Los primeros doce países que firmaron el Tratado Antártico hace más de cincuenta años dejaron claro que la Antártida era de todos y de nadie. Esto es muy bonito dicho así, pero lo que en realidad se consiguió es que todas las aspiraciones territoriales de los que reclamaban ser dueños de tal o cual pedazo de hielo quedaran congeladas. Muy propio esto de dejar congeladas las aspiraciones en la Antártida. Dónde si no.
El acuerdo firmado aquel 1 de diciembre sentó las bases para que el continente blanco quedara consagrado a la investigación científica y para que allí no pisara una bota militar como no sea para apoyo logístico o de visita turística.
Y precisamente esto del turismo es un serio problema, porque ni uno solo de los países firmantes contempló hace medio siglo que las hordas de excursionistas tienen más peligro que tres batallones de infantería motorizada. Cómo iban a imaginar que a un lugar donde hace un frío que pela y más viento que en Tarifa iban a llegar cuarenta mil turistas al año.
De cincuenta años a esta parte, naciones de medio mundo se han adherido también al Tratado Antártico y entre todas han hecho del continente un gran laboratorio abierto a todo aquel que quiera investigar y esté dispuesto a compartir investigación. Los científicos andan ahora volcados en vigilar la temperatura de la Antártida, porque hasta hace un año se creía que estaba libre del calentamiento global y ya se ha demostrado que no, que los pingüinos se han empezado a quitar la bufanda. Mal asunto.
Las naciones del mundo llevan el mismo tiempo armándose hasta los dientes que discutiendo cómo se desarman. Y el 16 de febrero de 1933 el representante español en la Conferencia de Desarme de Ginebra, Salvador de Madariaga, hizo su propuesta pacifista. Aquel día subió al estrado ante los representantes de sesenta países y dijo que el único medio de acabar con los bombardeos aéreos era suprimir la aviación militar. Una idea no precisamente genial, pero al menos lógica. Por eso no fue aprobada.
La propuesta española podría parecer un poco absurda, pero es que casi todas las que se lanzaron fueron en la misma línea.
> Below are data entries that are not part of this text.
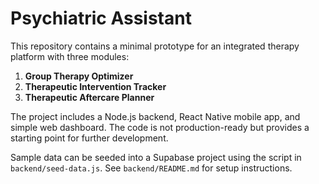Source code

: # Psychiatric Assistant

This repository contains a minimal prototype for an integrated therapy platform with three modules:

1. **Group Therapy Optimizer**
2. **Therapeutic Intervention Tracker**
3. **Therapeutic Aftercare Planner**

The project includes a Node.js backend, React Native mobile app, and simple web dashboard. The code is not production-ready but provides a starting point for further development.

Sample data can be seeded into a Supabase project using the script in `backend/seed-data.js`. See `backend/README.md` for setup instructions.
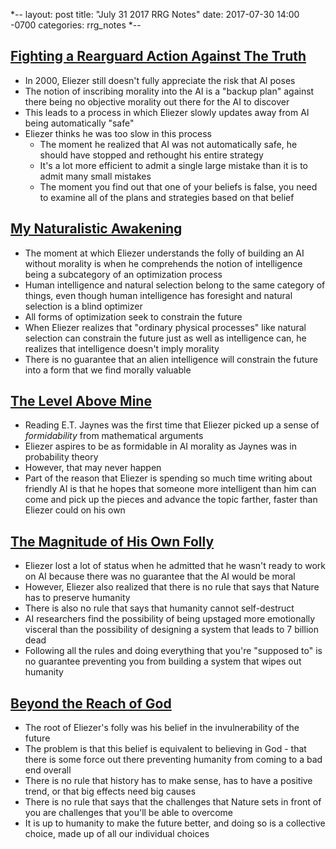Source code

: *--
layout: post
title: "July 31 2017 RRG Notes"
date: 2017-07-30 14:00 -0700
categories: rrg_notes
*--
## [Fighting a Rearguard Action Against The Truth](http://lesswrong.com/lw/u8/fighting_a_rearguard_action_against_the_truth/)
* In 2000, Eliezer still doesn't fully appreciate the risk that AI poses
* The notion of inscribing morality into the AI is a "backup plan" against there being no objective morality out there for the AI to discover
* This leads to a process in which Eliezer slowly updates away from AI being automatically "safe"
* Eliezer thinks he was too slow in this process
  * The moment he realized that AI was not automatically safe, he should have stopped and rethought his entire strategy
  * It's a lot more efficient to admit a single large mistake than it is to admit many small mistakes
  * The moment you find out that one of your beliefs is false, you need to examine all of the plans and strategies based on that belief

## [My Naturalistic Awakening](http://lesswrong.com/lw/u9/my_naturalistic_awakening/)
* The moment at which Eliezer understands the folly of building an AI without morality is when he comprehends the notion of intelligence being a subcategory of an optimization process
* Human intelligence and natural selection belong to the same category of things, even though human intelligence has foresight and natural selection is a blind optimizer
* All forms of optimization seek to constrain the future
* When Eliezer realizes that "ordinary physical processes" like natural selection can constrain the future just as well as intelligence can, he realizes that intelligence doesn't imply morality
* There is no guarantee that an alien intelligence will constrain the future into a form that we find morally valuable

## [The Level Above Mine](http://lesswrong.com/lw/ua/the_level_above_mine/)
* Reading E.T. Jaynes was the first time that Eliezer picked up a sense of *formidability* from mathematical arguments
* Eliezer aspires to be as formidable in AI morality as Jaynes was in probability theory
* However, that may never happen
* Part of the reason that Eliezer is spending so much time writing about friendly AI is that he hopes that someone more intelligent than him can come and pick up the pieces and advance the topic farther, faster than Eliezer could on his own

## [The Magnitude of His Own Folly](http://lesswrong.com/lw/ue/the_magnitude_of_his_own_folly/)
* Eliezer lost a lot of status when he admitted that he wasn't ready to work on AI because there was no guarantee that the AI would be moral
* However, Eliezer also realized that there is no rule that says that Nature has to preserve humanity
* There is also no rule that says that humanity cannot self-destruct
* AI researchers find the possibility of being upstaged more emotionally visceral than the possibility of designing a system that leads to 7 billion dead
* Following all the rules and doing everything that you're "supposed to" is no guarantee preventing you from building a system that wipes out humanity

## [Beyond the Reach of God](http://lesswrong.com/lw/uk/beyond_the_reach_of_god/)
* The root of Eliezer's folly was his belief in the invulnerability of the future
* The problem is that this belief is equivalent to believing in God - that there is some force out there preventing humanity from coming to a bad end overall
* There is no rule that history has to make sense, has to have a positive trend, or that big effects need big causes
* There is no rule that says that the challenges that Nature sets in front of you are challenges that you'll be able to overcome
* It is up to humanity to make the future better, and doing so is a collective choice, made up of all our individual choices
Hubo tantas proposiciones y todas tan dispares que allí no había quien se entendiera. Las reuniones de la Sociedad de Naciones para el desarme mundial era uno de los acuerdos firmados en el Tratado de Versalles que puso fin a la Primera Guerra Mundial.
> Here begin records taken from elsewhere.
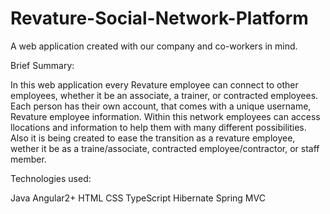 # Revature-Social-Network-Platform

A web application created with our company and co-workers in mind.

Brief Summary: 

In this web application every Revature employee can connect to other employees, whether it be an associate, a trainer, or contracted employees. Each person has their own account, that comes with a unique username, Revature employee information. Within this network employees can access llocations and information to help them with many different possibilities. Also it is being created to ease the transition as a revature employee, wether it be as a traine/associate, contracted employee/contractor, or staff member.

Technologies used:

Java
Angular2+
HTML
CSS
TypeScript
Hibernate
Spring MVC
Había que reunirse, poner el sentido común encima de la mesa y evitar que cada país sacara la pistola al menor mosqueo. Había que evitar otra guerra. Pero los distintos comités no se pusieron de acuerdo en nada. Unos países querían que se redujeran las armas ofensivas, pero no las defensivas, y como ni siquiera supieron definir las diferencias entre unas y otras, pues nada, fiasco total.
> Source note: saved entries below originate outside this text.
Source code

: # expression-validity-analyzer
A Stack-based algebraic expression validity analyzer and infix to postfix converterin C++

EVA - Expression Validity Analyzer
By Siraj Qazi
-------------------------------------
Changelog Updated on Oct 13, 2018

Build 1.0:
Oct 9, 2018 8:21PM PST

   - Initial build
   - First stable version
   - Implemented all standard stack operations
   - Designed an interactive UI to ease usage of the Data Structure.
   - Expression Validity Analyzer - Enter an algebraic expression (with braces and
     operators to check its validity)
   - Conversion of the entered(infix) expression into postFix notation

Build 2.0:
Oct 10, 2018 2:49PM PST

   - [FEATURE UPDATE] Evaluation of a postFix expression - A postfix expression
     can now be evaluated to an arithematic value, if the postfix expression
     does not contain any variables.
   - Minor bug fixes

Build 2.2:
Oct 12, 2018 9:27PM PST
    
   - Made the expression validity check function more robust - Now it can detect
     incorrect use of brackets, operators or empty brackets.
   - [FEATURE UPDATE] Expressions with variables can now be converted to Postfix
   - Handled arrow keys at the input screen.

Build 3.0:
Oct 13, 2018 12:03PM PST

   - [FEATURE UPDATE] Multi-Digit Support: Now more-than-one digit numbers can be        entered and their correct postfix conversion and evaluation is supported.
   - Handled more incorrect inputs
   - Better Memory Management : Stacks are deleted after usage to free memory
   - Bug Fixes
¿Cuándo se confirmó que la conferencia de Ginebra había sido un fracaso después de años de reuniones? Cuando Japón, a la vez que aplaudía el intento de desarme en el mundo, se fue a invadir Manchuria. Y otra pista más que definitiva la dio Alemania cuando dijo que se largaba de la conferencia. Uyuyui… mal asunto… porque Hitler ya era canciller.
Así que la conferencia se clausuró, cada uno se fue a su casa y empezaron a rearmarse. La Segunda Guerra Mundial estaba en el horizonte. El único que tuvo una intervención sensata en aquellas reuniones no fue un político, ni un militar, ni un diplomático. Fue Albert Einstein, que dijo que el Estado que quisiera abolir de verdad toda la guerra tendría que renunciar a parte de su soberanía en beneficio de las organizaciones internacionales. Todos debieron de pensar que eso era muy… relativo.